1. A memory controller configured to control a flash memory, the memory controller comprising a microprocessor configured to execute each of access processing for data on the flash memory and update processing of updating predetermined region management information in accordance with the access processing, wherein

the microprocessor is configured to determine, on a basis of the region management information that defines correspondences between logical addresses of logical pages and virtual addresses of virtual pages included in a virtual block including multiple physical blocks belonging to multiple channels of the flash memory, one of the virtual addresses that is to be accessed during the access processing, and

the microprocessor is configured to, in executing write processing for the data as the access processing on a basis of the one of the virtual addresses thus determined, perform editing of the region management information on a cache region every time the microprocessor executes the write processing, and execute the update processing on the region management information, by writing and saving the region management information after the editing into the flash memory with a frequency reduced as compared with every execution of the write processing.

2. The memory controller according to claim 1, wherein

the virtual pages included in the virtual block each include a spare region that is provided per physical page, and

the microprocessor is configured to, in executing the write processing in units of the virtual pages, also write logical address information indicating corresponding one of the logical addresses into the spare region in a write-target virtual page among the virtual pages.

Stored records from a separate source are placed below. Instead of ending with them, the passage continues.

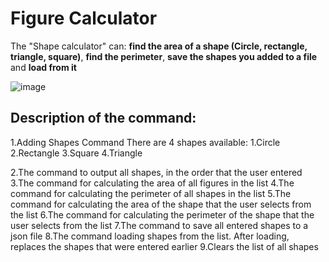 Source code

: # Figure Calculator

The "Shape calculator" can: **find the area of a shape (Circle, rectangle, triangle, square)**, **find the perimeter**, **save the shapes you added to a file** and **load from it**

![image](https://user-images.githubusercontent.com/81505429/221365238-b153ff59-0a97-410d-8c3f-5205f20d7af3.png)

## Description of the command:

1.Adding Shapes Command
There are 4 shapes available:
   1.Circle
   2.Rectangle
   3.Square
   4.Triangle
   
2.The command to output all shapes, in the order that the user entered
3.The command for calculating the area of all figures in the list
4.The command for calculating the perimeter of all shapes in the list
5.The command for calculating the area of the shape that the user selects from the list
6.The command for calculating the perimeter of the shape that the user selects from the list
7.The command to save all entered shapes to a json file
8.The command loading shapes from the list.
After loading, replaces the shapes that were entered earlier
9.Clears the list of all shapes
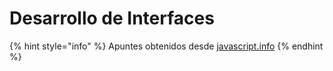 # Desarrollo de Interfaces

{% hint style="info" %}
Apuntes obtenidos desde [javascript.info](https://github.com/anderfrago/javascript-es6/tree/a40cdf1844f1b053fe92cfe167a2b2a527b7ff38/javascript.info)
{% endhint %}

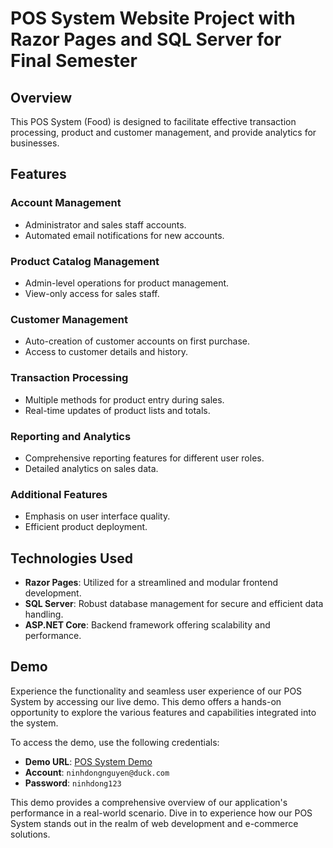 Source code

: # POS System Website Project with Razor Pages and SQL Server for Final Semester 

## Overview
This POS System (Food) is designed to facilitate effective transaction  processing, product and customer management, and provide analytics for businesses.

## Features

### Account Management
- Administrator and sales staff accounts.
- Automated email notifications for new accounts.

### Product Catalog Management
- Admin-level operations for product management.
- View-only access for sales staff.

### Customer Management
- Auto-creation of customer accounts on first purchase.
- Access to customer details and history.

### Transaction Processing
- Multiple methods for product entry during sales.
- Real-time updates of product lists and totals.

### Reporting and Analytics
- Comprehensive reporting features for different user roles.
- Detailed analytics on sales data.

### Additional Features
- Emphasis on user interface quality.
- Efficient product deployment.

## Technologies Used

- **Razor Pages**: Utilized for a streamlined and modular frontend development.
- **SQL Server**: Robust database management for secure and efficient data handling.
- **ASP.NET Core**: Backend framework offering scalability and performance.

## Demo

Experience the functionality and seamless user experience of our POS System by accessing our live demo. This demo offers a hands-on opportunity to explore the various features and capabilities integrated into the system. 

To access the demo, use the following credentials:

- **Demo URL**: [POS System Demo](http://159.89.194.24:1111/)
- **Account**: `ninhdongnguyen@duck.com`
- **Password**: `ninhdong123`

This demo provides a comprehensive overview of our application's performance in a real-world scenario. Dive in to experience how our POS System stands out in the realm of web development and e-commerce solutions.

3. The memory controller according to claim 2, wherein

the microprocessor is configured to, in a case where power to the flash memory and to the memory controller has transitioned from an ON state to an OFF state at a point in time before the region management information is written and saved into the flash memory,

read, during activation processing when the power thereafter returns to the ON state from the OFF state, the logical address information from each of a plurality of the spare regions included in a virtual block that has been in middle of writing among a plurality of the virtual blocks, and

perform, during the activation processing, editing of any unupdated region management information out of the region management information on the cache region, using the logical address information thus read.

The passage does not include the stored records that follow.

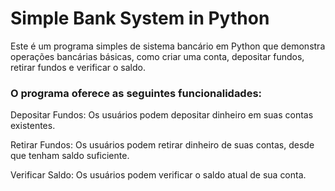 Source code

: # Simple Bank System in Python
Este é um programa simples de sistema bancário em Python que demonstra operações bancárias básicas, como criar uma conta, depositar fundos, retirar fundos e verificar o saldo.

### O programa oferece as seguintes funcionalidades:

Depositar Fundos: Os usuários podem depositar dinheiro em suas contas existentes.

Retirar Fundos: Os usuários podem retirar dinheiro de suas contas, desde que tenham saldo suficiente.

Verificar Saldo: Os usuários podem verificar o saldo atual de sua conta.
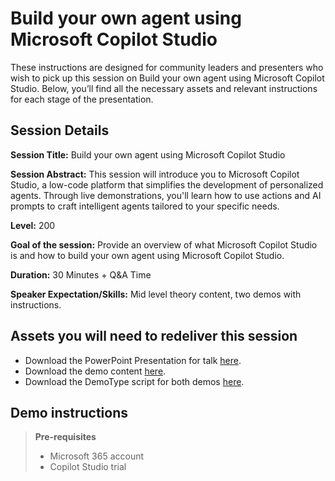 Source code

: # Build your own agent using Microsoft Copilot Studio

These instructions are designed for community leaders and presenters who wish to pick up this session on Build your own agent using Microsoft Copilot Studio. Below, you’ll find all the necessary assets and relevant instructions for each stage of the presentation.

## Session Details

**Session Title:** Build your own agent using Microsoft Copilot Studio

**Session Abstract:** This session will introduce you to Microsoft Copilot Studio, a low-code platform that simplifies the development of personalized agents. Through live demonstrations, you'll learn how to use actions and AI prompts to craft intelligent agents tailored to your specific needs.

**Level:** 200

**Goal of the session:** Provide an overview of what Microsoft Copilot Studio is and how to build your own agent using Microsoft Copilot Studio.

**Duration:** 30 Minutes + Q&A Time

**Speaker Expectation/Skills:** Mid level theory content, two demos with instructions.

## Assets you will need to redeliver this session
* Download the PowerPoint Presentation for talk [here](./build.your.own.agent.with.microsoft.copilot.studio.pptx).
* Download the demo content [here](./../assets/build.your.own.agent.with.microsoft.copilot.studio.demoscript.docx).
* Download the DemoType script for both demos [here](./../assets/build-your-own-agent-with-microsoft-copilot-studio-demos.txt).

## Demo instructions
>**Pre-requisites**
>- Microsoft 365 account
>- Copilot Studio trial

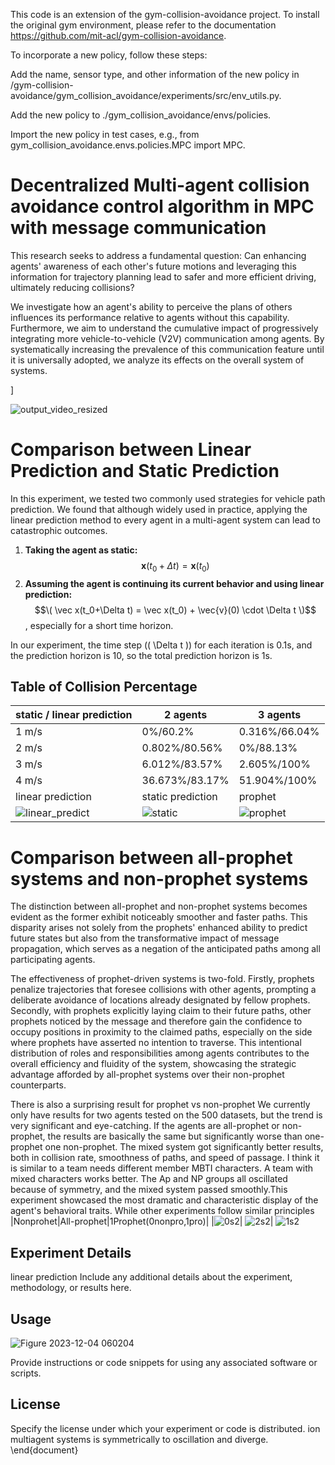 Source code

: 
<!--
I finally solved the problem. I did cd rl_gym../gym_collision... and then  git push --set-upstream --force origin main
finally pushed the recursive module to git

        px = agent[0]
        py = agent[1]
        gx = agent[2]
        gy = agent[3]
        pref_speed = agent[4]
        radius = agent[5]
-->






This code is an extension of the gym-collision-avoidance project. To install the original gym environment, please refer to the documentation https://github.com/mit-acl/gym-collision-avoidance.

To incorporate a new policy, follow these steps:

Add the name, sensor type, and other information of the new policy in /gym-collision-avoidance/gym_collision_avoidance/experiments/src/env_utils.py.

Add the new policy to ./gym_collision_avoidance/envs/policies.

Import the new policy in test cases, e.g., from gym_collision_avoidance.envs.policies.MPC import MPC.
# Decentralized Multi-agent collision avoidance control algorithm in MPC with message communication
This research seeks to address a fundamental question: Can enhancing agents' awareness of each other's future motions and leveraging this information for trajectory planning lead to safer and more efficient driving, ultimately reducing collisions? 

We investigate how an agent's ability to perceive the plans of others influences its performance relative to agents without this capability. Furthermore, we aim to understand the cumulative impact of progressively integrating more vehicle-to-vehicle (V2V) communication among agents. By systematically increasing the prevalence of this communication feature until it is universally adopted, we analyze its effects on the overall system of systems.

]



![output_video_resized](https://github.com/iastate/multiagents/assets/95378237/c56460f5-3a3a-454d-8f49-8daa4c6ace8a)



# Comparison between Linear Prediction and Static Prediction

In this experiment, we tested two commonly used strategies for vehicle path prediction. We found that although widely used in practice, applying the linear prediction method to every agent in a multi-agent system can lead to catastrophic outcomes.

1. **Taking the agent as static:**
$$\mathbf{x}(t_0 + \Delta t) = \mathbf{x}(t_0)$$
3. **Assuming the agent is continuing its current behavior and using linear prediction:**
$$\( \vec x(t_0+\Delta t) = \vec x(t_0) + \vec{v}(0) \cdot \Delta t \)$$, especially for a short time horizon.

In our experiment, the time step (\( \Delta t \)) for each iteration is 0.1s, and the prediction horizon is 10, so the total prediction horizon is 1s.

## Table of Collision Percentage

| static / linear prediction | 2 agents | 3 agents |
|-----------------------------|----------|----------|
| 1 m/s                        | 0%/60.2% | 0.316%/66.04% |
| 2 m/s                        | 0.802%/80.56% | 0%/88.13% |
| 3 m/s                        | 6.012%/83.57% | 2.605%/100% |
| 4 m/s                        | 36.673%/83.17% | 51.904%/100% |
linear prediction|static prediction |prophet|
|![linear_predict](https://github.com/iastate/multiagents/assets/95378237/9a5df0aa-0c78-409f-b58e-589e57b6a591)|![static](https://github.com/iastate/multiagents/assets/95378237/ad508e98-4af6-4ddc-a24e-b9f666ee7e37)|![prophet](https://github.com/iastate/multiagents/assets/95378237/7ade724f-f4d6-4ee6-b5d8-d3cefda7e349)

# Comparison between all-prophet systems and non-prophet systems
The distinction between all-prophet and non-prophet systems becomes evident as the former exhibit noticeably smoother and faster paths. This disparity arises not solely from the prophets' enhanced ability to predict future states but also from the transformative impact of message propagation, which serves as a negation of the anticipated paths among all participating agents.

The effectiveness of prophet-driven systems is two-fold. Firstly, prophets penalize trajectories that foresee collisions with other agents, prompting a deliberate avoidance of locations already designated by fellow prophets. Secondly, with prophets explicitly laying claim to their future paths, other prophets noticed by the message and therefore gain the confidence to occupy positions in proximity to the claimed paths, especially on the side where prophets have asserted no intention to traverse. This intentional distribution of roles and responsibilities among agents contributes to the overall efficiency and fluidity of the system, showcasing the strategic advantage afforded by all-prophet systems over their non-prophet counterparts.

There is also a surprising result for prophet vs non-prophet
We currently only have results for two agents tested on the 500 datasets, but the trend is very significant and eye-catching. If the agents are all-prophet or non-prophet, the results are basically the same but significantly worse than one-prophet one non-prophet. The mixed system got significantly better results, both in collision rate, smoothness of paths, and 
speed of passage. I think it is similar to a team needs different member MBTI characters. A team with mixed characters works better. The Ap and NP groups all oscillated because of symmetry, and the mixed system passed smoothly.This experiment showcased the most dramatic and characteristic display of the agent's behavioral traits. While other experiments follow similar principles
|Nonprohet|All-prophet|1Prophet(0nonpro,1pro)|
|![0s2](https://github.com/iastate/multiagents/assets/95378237/e232a8d8-f59d-487b-9d08-06b785572c0a)|
![2s2](https://github.com/iastate/multiagents/assets/95378237/58945d4d-5336-4a9f-a994-c0e6c3028743)|
![1s2](https://github.com/iastate/multiagents/assets/95378237/56a329fb-5cd2-4bfd-9cf6-00f3274dbe3e)

## Experiment Details
linear prediction 
Include any additional details about the experiment, methodology, or results here.

## Usage
![Figure 2023-12-04 060204](https://github.com/iastate/multiagents/assets/95378237/92a4803e-f8de-4539-b4ca-e52255b02f79)

Provide instructions or code snippets for using any associated software or scripts.

## License


Specify the license under which your experiment or code is distributed.
ion multiagent systems is symmetrically  to oscillation and diverge. 
\end{document}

4. The memory controller according to claim 1, wherein the microprocessor is configured to write and save the region management information after the editing into the flash memory, in a case where the write processing is completed up to a last page of the virtual pages included in the virtual block, or in a case where a free space on the cache region is smaller than or equal to a threshold.

5. The memory controller according to claim 1, wherein the microprocessor is configured to allow, of a plurality of the virtual blocks, one into which the data is written during the write processing and one into which the region management information after the editing is written and saved to be different from each other in the flash memory.

6. A flash memory system comprising:

the memory controller according to claim 1; and the flash memory.